Ce film m’importe pour une seconde raison.

Le diable est très présent dans ce film, et en particulier dans la légende bretonne (admirablement filmée) qui est au cœur du film et s’y présente comme une clef d’interprétation. Dans un monde sans Dieu, évidence culturelle de la modernité, le diable aurait-il la vie plus dure ? Dans sa soif de devenir soi-même, c’est-à-dire de trouver l’absolu, de se trouver comme absolu, l’être humain ne pourrait-il que rencontrer la face obscure de la vie spirituelle ? Dans ses films précédents Christophe Honoré était déjà pessimiste sur la condition humaine. Est-il celui qui exprime aujourd’hui le mieux en France le nihilisme comme philosophie caractéristique de notre société ?

Voici quelques questions jetées à chaud (j’ai quitté la salle il y a une heure).
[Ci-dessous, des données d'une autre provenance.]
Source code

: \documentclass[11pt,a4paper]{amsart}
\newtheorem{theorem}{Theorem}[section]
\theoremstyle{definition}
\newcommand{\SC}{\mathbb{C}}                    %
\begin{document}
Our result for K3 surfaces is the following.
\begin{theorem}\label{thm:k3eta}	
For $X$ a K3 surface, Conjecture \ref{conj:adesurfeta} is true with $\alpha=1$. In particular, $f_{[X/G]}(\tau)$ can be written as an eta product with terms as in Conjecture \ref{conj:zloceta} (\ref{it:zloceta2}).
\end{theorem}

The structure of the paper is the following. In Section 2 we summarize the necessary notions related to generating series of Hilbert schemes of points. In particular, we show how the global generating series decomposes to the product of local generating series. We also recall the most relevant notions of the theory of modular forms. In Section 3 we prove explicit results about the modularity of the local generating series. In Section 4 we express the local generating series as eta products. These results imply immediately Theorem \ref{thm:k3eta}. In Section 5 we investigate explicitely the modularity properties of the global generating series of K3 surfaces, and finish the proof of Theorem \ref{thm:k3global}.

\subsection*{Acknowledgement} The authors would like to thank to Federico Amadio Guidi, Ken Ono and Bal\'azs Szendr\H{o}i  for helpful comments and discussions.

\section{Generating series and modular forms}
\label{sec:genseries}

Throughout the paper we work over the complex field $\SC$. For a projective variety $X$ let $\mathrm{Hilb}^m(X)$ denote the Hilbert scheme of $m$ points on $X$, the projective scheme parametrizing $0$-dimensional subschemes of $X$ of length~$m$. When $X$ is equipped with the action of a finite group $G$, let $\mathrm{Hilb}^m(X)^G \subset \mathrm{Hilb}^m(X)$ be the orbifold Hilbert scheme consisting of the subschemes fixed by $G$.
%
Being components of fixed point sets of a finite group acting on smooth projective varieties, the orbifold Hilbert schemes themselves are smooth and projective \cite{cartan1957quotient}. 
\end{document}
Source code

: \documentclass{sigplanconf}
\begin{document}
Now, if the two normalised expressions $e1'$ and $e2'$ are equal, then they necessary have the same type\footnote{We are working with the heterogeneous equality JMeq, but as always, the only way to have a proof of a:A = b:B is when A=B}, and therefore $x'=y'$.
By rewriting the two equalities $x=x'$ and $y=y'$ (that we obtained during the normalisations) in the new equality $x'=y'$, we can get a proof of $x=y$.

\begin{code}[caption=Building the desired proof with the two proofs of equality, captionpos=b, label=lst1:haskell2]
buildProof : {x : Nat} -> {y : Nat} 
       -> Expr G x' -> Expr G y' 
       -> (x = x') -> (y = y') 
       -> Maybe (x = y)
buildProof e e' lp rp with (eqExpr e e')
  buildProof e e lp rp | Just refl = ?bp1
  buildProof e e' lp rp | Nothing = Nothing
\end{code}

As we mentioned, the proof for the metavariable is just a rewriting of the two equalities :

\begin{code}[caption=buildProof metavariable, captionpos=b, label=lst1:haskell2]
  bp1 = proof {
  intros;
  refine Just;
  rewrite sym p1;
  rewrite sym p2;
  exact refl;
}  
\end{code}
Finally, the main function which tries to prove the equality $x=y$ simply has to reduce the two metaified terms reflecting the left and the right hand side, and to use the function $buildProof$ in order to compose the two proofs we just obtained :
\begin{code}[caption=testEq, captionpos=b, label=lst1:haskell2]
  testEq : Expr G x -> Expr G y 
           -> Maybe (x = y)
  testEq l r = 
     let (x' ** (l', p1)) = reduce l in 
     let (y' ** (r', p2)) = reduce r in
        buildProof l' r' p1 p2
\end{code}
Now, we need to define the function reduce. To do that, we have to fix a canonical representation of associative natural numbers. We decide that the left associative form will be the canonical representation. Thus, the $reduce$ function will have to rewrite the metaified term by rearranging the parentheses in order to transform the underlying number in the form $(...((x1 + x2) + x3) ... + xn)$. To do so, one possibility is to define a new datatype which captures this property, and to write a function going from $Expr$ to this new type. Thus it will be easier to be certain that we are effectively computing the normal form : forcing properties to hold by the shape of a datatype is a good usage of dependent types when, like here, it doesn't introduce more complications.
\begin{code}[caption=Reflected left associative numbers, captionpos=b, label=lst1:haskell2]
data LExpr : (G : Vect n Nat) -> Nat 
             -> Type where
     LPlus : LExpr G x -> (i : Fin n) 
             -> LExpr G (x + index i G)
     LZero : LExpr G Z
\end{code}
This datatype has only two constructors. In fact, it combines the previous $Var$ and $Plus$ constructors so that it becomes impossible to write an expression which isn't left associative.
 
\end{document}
Que cela ne vous empêche pas de voir d’autres films : j’ai beaucoup aimé « Les regrets » de Cédric Kahn (Valeria Bruni-Tedeschi y est remarquable), « Rien de personnel » avec Jean-Pierre Darroussin), « L’armée du crime » de Guédiguian et « A propos d’Elly », film iranien d’Ashgar Farhadi, tous films de qualité pour des raisons diverses.